D) Premature babies have 0% chance of survival without extensive postnatal care. This sort of extensive postnatal care is only within reach of a very small group of people.
E) the increase in survival rate of premature babies is due solely to improvements in postnatal care, not to any evolution of the gestation period.
F) in the UK, funding for various demands on and in the NHS is a carefully balanced process. The UK does not have the luxury of applying increased funding according to the quality and cost of medical insurance.

To weigh up a holistic approach, with the limitations of funding, is it better to spend more now on the improving viability of premature babies that will demand increased funding in their growing stages due to the inherent risk of morbidities, which will obviously impact on the available funding for the future premature babies and other demands? Or is it better to maintain the status quo and accept that 24 weeks is a sensible cut-off time for termination on demand. That is termination on demand, not some obligatory medical procedure, It's at the request of the potential mother, who does not want to be a mother. It's her choice, and no-one else's.
 
Morbidity appears to be the shapest cut of which is a little different to survival. The baby can have a number of problems even though they have survived.
 
A) your graph is US based data again. The same arguments apply as the previous data presented, i.e expensive facilities, excessive and expensive prenatal and postnatal care, differences in demographics, selected demographics, etc.

No it isn't. It is a pooled study from developed countries, including the UK.

From 1986 to 2004, several large population-based cohort outcome studies (Table 3) 2043 included approximately 14,700 extremely low birth weight (ELBW) infants from North America, Western Europe, the United Kingdom, Australia, and Japan. Outcomes of observation studies were pooled and then referenced to the Table 2 epochs to show changes in survival over time (Figure 5).

You seem to have a very bad habit of twisting simple and undisputed information to try to suit your argument. It is pointless and quite boring. Going back a few months, there was another poster who I had to stop engaging with because he kept doing this. He was called Roy Bloom. Unless of course you simply don't understand it, in which case apologies.

The UK has amazing care for premature babies. Every bit as good as in the USA. The techniques are the same in all developed countries, because the medical community share them. This is not an area where the NHS skimps on resources.
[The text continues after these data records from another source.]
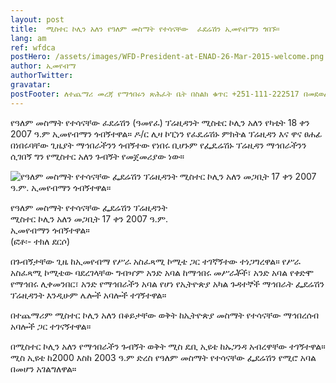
 ```yaml
---
layout: post
title:  ሚስተር ኮሊን አለን የዓለም መስማት የተሳናቸው  ፈደሬሽን ኢመየብማን ጎበኙ።
lang: am
ref: wfdca
postHero: /assets/images/WFD-President-at-ENAD-26-Mar-2015-welcome.png
author: ኢመየብማ
authorTwitter: 
gravatar: 
postFooter: ለተጨማሪ መረጃ የማኅበሩን ጽሕፈት ቤት በስልክ ቁጥር +251-111-222517 በመደወል ወይም በኤለክትሮኒክ መልዕክት ወደ <a href="mailto:enadet1972@gmail.com">enadet1972@gmail.com</a> በመጻፍ መጠየቅ ይቻላል።
---
```


የዓለም መስማት የተሳናቸው ፈደሬሽን (ዓመየፈ) ፕሬዚዳንት ሚስቴር ኮሊን አለን የካቲት 18 ቀን 2007 ዓ.ም ኢመየብማን ጎብኝተዋል። 
ዶ/ር ሊዛ ኮፒነን የፈዴሬሽኑ ምክትል ፕሬዚዳን እና ዋና ፀሐፊ በነበሩባቸው ጊዜያት ማኅበራችንን ጎብኝተው የነበሩ ቢሆኑም 
የፌዴሬሽኑ ፕሬዚዳን ማኅበራችንን ሲገበኝ ግን የሚስተር አለን ጉብኝት የመጀመሪያው ነው።

<div class="bordered pull-left tiny">
	<img src="{{ site.baseurl }}/assets/images/WFD-President-at-ENAD-26-Mar-2015.png"
	alt="የዓለም መስማት የተሳናቸው ፌደሬሽን ፕሬዚዳንት ሚስተር ኮሊን አለን መጋቢት 17 ቀን 2007 ዓ.ም. ኢመየብማን ጎብኝተዋል።"
	class='img-responsive center-block' />
	<p class="caption text-center">
        የዓለም መስማት የተሳናቸው ፌደሬሽን ፕሬዚዳንት <br/>
        ሚስተር ኮሊን አለን መጋቢት 17 ቀን 2007 ዓ.ም.<br/> 
        ኢመየብማን ጎብኝተዋል።<br/>
        (ፎቶ፡- ተክለ ደርሶ)
	</p>
</div>

በጉብኝታቸው ጊዜ ከኢመየብማ የሥራ አስፈጻሚ ኮሚቴ ጋር ተገኛኝተው ተነጋግረዋል። የሥራ አስፈጻሚ ኮሚቴው ባደረገላቸው ግብዣም 
አንድ አባል ከማኅበሩ መሥራቾች፣ አንድ አባል የቀድሞ የማኅበሩ ሊቀመንበር፣ አንድ የማኅበራችን አባል የሆነ የኢትዮጵያ አካል ጉዳተኞች 
ማኅበራት ፌደሬሽን ፕሬዚዳንት እንዲሁም ሌሎች አባሎች ተገኝተዋል።

በተጨማሪም ሚስተር ኮሊን አለን በቆይታቸው ወቅት ከኢትዮጵያ መስማት የተሳናቸው ማኅበረሰብ አባሎች ጋር ተገናኝተዋል።

በሚስተር ኮሊን አለን የማኅበራችን ጉብኝት ወቅት ሚስ ዴቢ ኢዩቴ ከኡጋንዳ አብረዋቸው ተገኝተዋል። ሚስ ኢዩቴ ከ2000 እስከ 2003 ዓ.ም
ድረስ የዓለም መስማት የተሳናቸው ፌደሬሽን የሚሮ አባል በመሆን አገልግለዋል።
Guidelines for the care of extremely premature infants have varied across time and countries. In the United Kingdom, the viability cut-off for premature babies is one of the lowest at 22 weeks.

The rest of your post is word salad. For instance you wrote this:

That is still at enormous odds against the recognised viability of survival in UK as 2.5%, for babies between 24 to 28 weeks

Do you really think the viability in the UK is 2.5% between 24 to 28 weeks? It is actually 40% at 24 weeks, rising to 90% at 28 weeks. I don't know how to have a discussion with someone who gets such basic facts like that so wrong.

And none of this really matters. I was really interested in people's views on the principle. So, just to repeat my very simple question. The 24 week limit was based on the viability in 1990. If the viability has improved by two weeks since the 24 week rule was introduced, isn't it just logical to reduce the time limit by two weeks?